How ARIA collects, uses, stores, and protects personal data under KSA's Personal Data Protection Law (PDPL).

2026-Q2.previewEffective at current version·PrivacyTermsCookiesDisclosures

This Policy explains how ARIA ("we") handles personal data when you use our consumer advisory, institutional terminal, or admin surfaces. It is governed by KSA PDPL and applicable sub-processor DPAs. For the authoritative Arabic version, see the Arabic language toggle — the Arabic text governs in case of conflict per KSA regulatory expectation.

1. Data we collect

  • Identity — name, email, phone, Nafath-verified ID for Pilot and Production accounts
  • Household — income, expenses, debt, savings for consumer advisory (consent-gated)
  • Activity — sign-in times, surfaces visited (truncated IP per PDPL proportionality)
  • Institutional — project inputs, memos, committee votes (tenant-isolated)
  • Consent — every grant and withdrawal in an append-only ledger

2. How we use it

  • To deliver the services you request (contractual basis)
  • To fulfill legal obligations (e.g., SDAIA register, ZATCA invoicing in production)
  • With explicit consent — marketing, SMS, WhatsApp, data-sharing with partners

3. Data residency

Primary storage in AWS me-south-1 (Bahrain). Backups in-region. Cross-border transfers only to documented sub-processors with executed DPAs; current list available under "Sub-processors" in the consent footer of every page.

4. Retention

  • Active account data — for the life of the account plus 12 months
  • Audit trail — 7 years (ZATCA / regulatory compatible)
  • Marketing consent withdrawals — indefinitely, append-only
  • Truncated access logs — 12 months

5. Your PDPL rights

  • Access — export everything we hold about you
  • Rectification — correct inaccurate data
  • Erasure — request deletion (subject to legal retention)
  • Portability — structured machine-readable export
  • Withdrawal — revoke any consent purpose one-click from Settings → Privacy
  • Or use the public DSAR form at /legal/data-rights if you don't have an account

6. DPO contact

Contact our Data Protection Officer at dpo@aria.sa. In production we publish a named DPO; during client review workspaces, the DPO is a fractional engagement through the onboarding pack.
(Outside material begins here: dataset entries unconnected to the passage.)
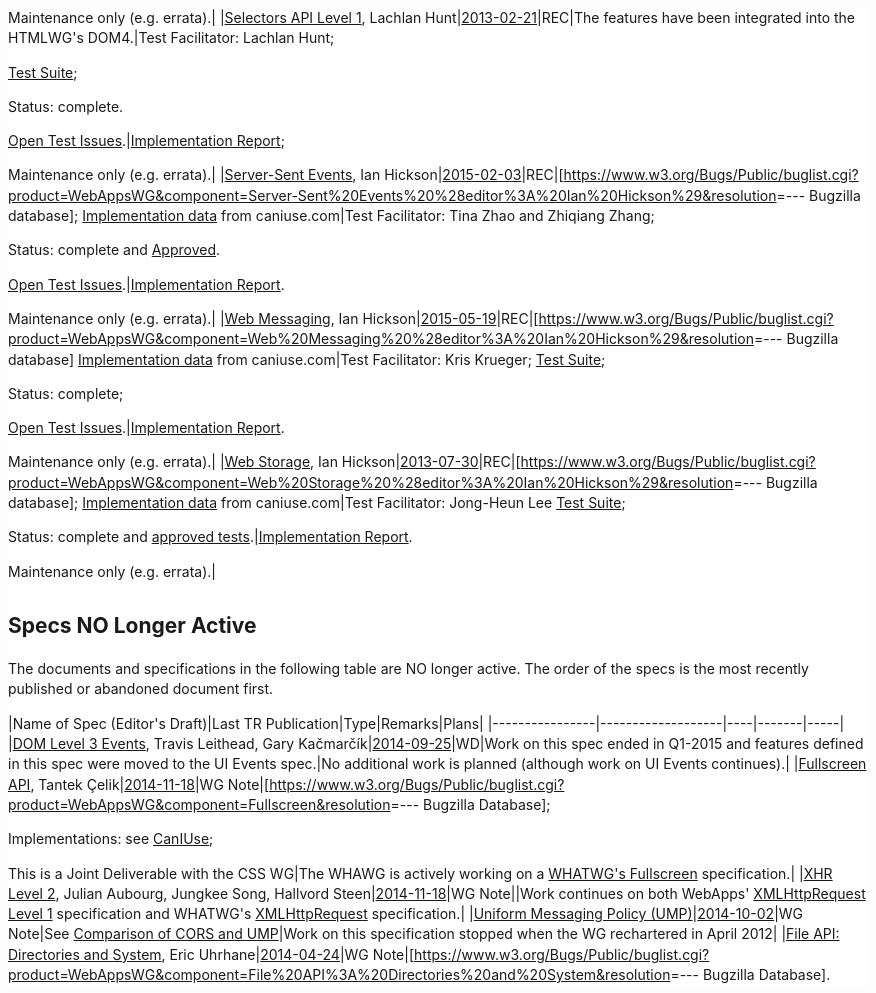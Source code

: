Maintenance only (e.g. errata).|
|[Selectors API Level 1](http://dev.w3.org/2006/webapi/selectors-api/), Lachlan Hunt|[2013-02-21](http://www.w3.org/TR/selectors-api/)|REC|The features have been integrated into the HTMLWG's DOM4.|Test Facilitator: Lachlan Hunt;

[Test Suite](http://dev.w3.org/2006/webapi/selectors-api-testsuite/);

Status: complete.

[Open Test Issues](https://github.com/w3c/web-platform-tests/issues?labels=selectors-api&page=1&state=open).|[Implementation Report](http://dev.w3.org/2006/webapi/selectors-api-testsuite/level1-baseline-report.html);

Maintenance only (e.g. errata).|
|[Server-Sent Events](http://dev.w3.org/html5/eventsource/), Ian Hickson|[2015-02-03](http://www.w3.org/TR/eventsource/)|REC|[<https://www.w3.org/Bugs/Public/buglist.cgi?product=WebAppsWG&component=Server-Sent%20Events%20%28editor%3A%20Ian%20Hickson%29&resolution>=--- Bugzilla database]; [Implementation data](http://caniuse.com/#feat=s-sent-events) from caniuse.com|Test Facilitator: Tina Zhao and Zhiqiang Zhang;

Status: complete and [Approved](https://github.com/w3c/web-platform-tests/tree/master/eventsource).

[Open Test Issues](https://github.com/w3c/web-platform-tests/issues?labels=eventsource&page=1&state=open).|[Implementation Report](http://w3c.github.io/test-results/eventsource/all.html).

Maintenance only (e.g. errata).|
|[Web Messaging](http://dev.w3.org/html5/postmsg/), Ian Hickson|[2015-05-19](http://www.w3.org/TR/webmessaging/)|REC|[<https://www.w3.org/Bugs/Public/buglist.cgi?product=WebAppsWG&component=Web%20Messaging%20%28editor%3A%20Ian%20Hickson%29&resolution>=--- Bugzilla database] [Implementation data](http://caniuse.com/#search=cross-doc) from caniuse.com|Test Facilitator: Kris Krueger; [Test Suite](http://w3c-test.org/webmessaging/);

Status: complete;

[Open Test Issues](https://github.com/w3c/web-platform-tests/issues?labels=webmessaging&page=1&state=open).|[Implementation Report](https://w3c.github.io/test-results/webmessaging/all).

Maintenance only (e.g. errata).|
|[Web Storage](http://dev.w3.org/html5/webstorage/), Ian Hickson|[2013-07-30](http://www.w3.org/TR/webstorage/)|REC|[<https://www.w3.org/Bugs/Public/buglist.cgi?product=WebAppsWG&component=Web%20Storage%20%28editor%3A%20Ian%20Hickson%29&resolution>=--- Bugzilla database]; [Implementation data](http://caniuse.com/#search=storage) from caniuse.com|Test Facilitator: Jong-Heun Lee [Test Suite](http://w3c-test.org/webstorage/);

Status: complete and [approved tests](http://w3c-test.org/webstorage/).|[Implementation Report](http://www.w3.org/wiki/Webapps/Interop/WebStorage).

Maintenance only (e.g. errata).|

Specs NO Longer Active
----------------------

The documents and specifications in the following table are NO longer active. The order of the specs is the most recently published or abandoned document first.

|Name of Spec
(Editor's Draft)|Last TR Publication|Type|Remarks|Plans|
|----------------|-------------------|----|-------|-----|
|[DOM Level 3 Events](https://dvcs.w3.org/hg/dom3events/raw-file/tip/html/DOM3-Events.html), Travis Leithead, Gary Kačmarčík|[2014-09-25](http://www.w3.org/TR/DOM-Level-3-Events/)|WD|Work on this spec ended in Q1-2015 and features defined in this spec were moved to the UI Events spec.|No additional work is planned (although work on UI Events continues).|
|[Fullscreen API](http://dvcs.w3.org/hg/fullscreen/raw-file/tip/Overview.html), Tantek Çelik|[2014-11-18](http://www.w3.org/TR/fullscreen/)|WG Note|[<https://www.w3.org/Bugs/Public/buglist.cgi?product=WebAppsWG&component=Fullscreen&resolution>=--- Bugzilla Database];

Implementations: see [CanIUse](http://caniuse.com/#feat=fullscreen);

This is a Joint Deliverable with the CSS WG|The WHAWG is actively working on a [WHATWG's Fullscreen](http://fullscreen.spec.whatwg.org/) specification.|
|[XHR Level 2](http://dvcs.w3.org/hg/xhr/raw-file/tip/Overview.html), Julian Aubourg, Jungkee Song, Hallvord Steen|[2014-11-18](http://www.w3.org/TR/XMLHttpRequest2/)|WG Note||Work continues on both WebApps' [XMLHttpRequest Level 1](https://dvcs.w3.org/hg/xhr/raw-file/default/xhr-1/Overview.html) specification and WHATWG's [XMLHttpRequest](https://xhr.spec.whatwg.org/) specification.|
|[Uniform Messaging Policy (UMP)](http://dev.w3.org/2006/waf/UMP/)|[2014-10-02](http://www.w3.org/TR/UMP/)|WG Note|See [Comparison of CORS and UMP](http://www.w3.org/Security/wiki/Comparison_of_CORS_and_UM)|Work on this specification stopped when the WG rechartered in April 2012|
|[File API: Directories and System](http://dev.w3.org/2009/dap/file-system/file-dir-sys.html), Eric Uhrhane|[2014-04-24](http://www.w3.org/TR/file-system-api)|WG Note|[<https://www.w3.org/Bugs/Public/buglist.cgi?product=WebAppsWG&component=File%20API%3A%20Directories%20and%20System&resolution>=--- Bugzilla Database].
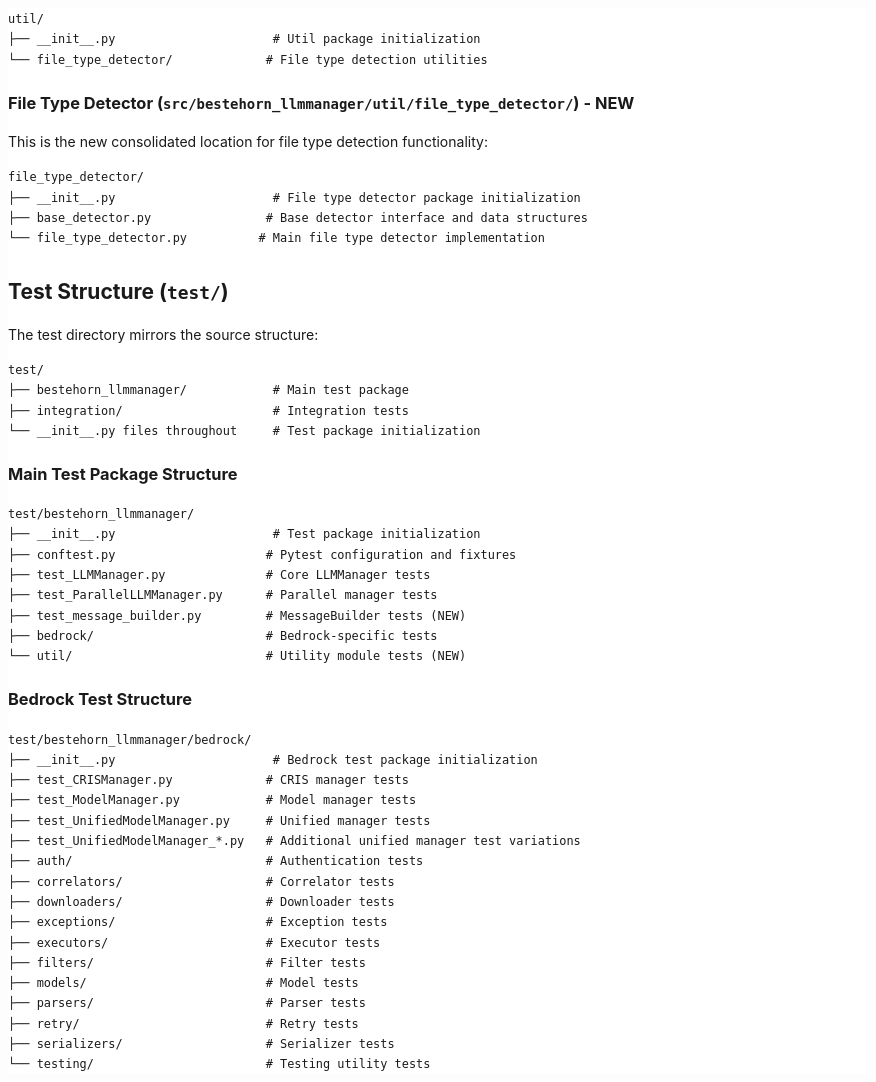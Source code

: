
 ```
util/
├── __init__.py                      # Util package initialization
└── file_type_detector/             # File type detection utilities
```

### File Type Detector (`src/bestehorn_llmmanager/util/file_type_detector/`) - NEW

This is the new consolidated location for file type detection functionality:

```
file_type_detector/
├── __init__.py                      # File type detector package initialization
├── base_detector.py                # Base detector interface and data structures
└── file_type_detector.py          # Main file type detector implementation
```

## Test Structure (`test/`)

The test directory mirrors the source structure:

```
test/
├── bestehorn_llmmanager/            # Main test package
├── integration/                     # Integration tests
└── __init__.py files throughout     # Test package initialization
```

### Main Test Package Structure

```
test/bestehorn_llmmanager/
├── __init__.py                      # Test package initialization
├── conftest.py                     # Pytest configuration and fixtures
├── test_LLMManager.py              # Core LLMManager tests
├── test_ParallelLLMManager.py      # Parallel manager tests
├── test_message_builder.py         # MessageBuilder tests (NEW)
├── bedrock/                        # Bedrock-specific tests
└── util/                           # Utility module tests (NEW)
```

### Bedrock Test Structure

```
test/bestehorn_llmmanager/bedrock/
├── __init__.py                      # Bedrock test package initialization
├── test_CRISManager.py             # CRIS manager tests
├── test_ModelManager.py            # Model manager tests
├── test_UnifiedModelManager.py     # Unified manager tests
├── test_UnifiedModelManager_*.py   # Additional unified manager test variations
├── auth/                           # Authentication tests
├── correlators/                    # Correlator tests
├── downloaders/                    # Downloader tests
├── exceptions/                     # Exception tests
├── executors/                      # Executor tests
├── filters/                        # Filter tests
├── models/                         # Model tests
├── parsers/                        # Parser tests
├── retry/                          # Retry tests
├── serializers/                    # Serializer tests
└── testing/                        # Testing utility tests
```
7. Automated decisions + AI

ARIA uses Claude (Anthropic) for rationale generation and scoring explanations under a prompt-hash cache. You can request human review of any Safety Score or Confidence Score. We never make binding financial commitments on your behalf without explicit confirmation.

8. Changes to this Policy

Material changes trigger a version bump and a re-consent modal for authenticated users. Superseded versions remain linked for historical reference.